*EXERCISE*. Look for "autoref" in the listing below. Gather each line that contains it.

*RECORDED DATA*.

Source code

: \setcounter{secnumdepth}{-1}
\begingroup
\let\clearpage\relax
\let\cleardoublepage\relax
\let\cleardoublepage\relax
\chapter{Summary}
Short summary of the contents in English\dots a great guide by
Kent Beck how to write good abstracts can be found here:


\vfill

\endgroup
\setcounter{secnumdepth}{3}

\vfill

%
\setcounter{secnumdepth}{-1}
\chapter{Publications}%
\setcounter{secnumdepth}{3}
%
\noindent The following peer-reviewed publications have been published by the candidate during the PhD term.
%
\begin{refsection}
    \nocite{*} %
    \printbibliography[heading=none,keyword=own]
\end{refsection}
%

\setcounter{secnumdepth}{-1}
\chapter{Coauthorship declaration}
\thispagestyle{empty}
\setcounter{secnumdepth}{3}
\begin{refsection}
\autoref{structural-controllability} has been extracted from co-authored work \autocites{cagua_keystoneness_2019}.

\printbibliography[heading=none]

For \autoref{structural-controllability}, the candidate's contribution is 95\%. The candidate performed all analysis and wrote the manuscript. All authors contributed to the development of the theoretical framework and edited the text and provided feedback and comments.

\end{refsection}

*RESULT OF THIS EXERCISE*.
\autoref{structural-controllability} has been extracted from co-authored work \autocites{cagua_keystoneness_2019}.
For \autoref{structural-controllability}, the candidate's contribution is 95\%. The candidate performed all analysis and wrote the manuscript. All authors contributed to the development of the theoretical framework and edited the text and provided feedback and comments.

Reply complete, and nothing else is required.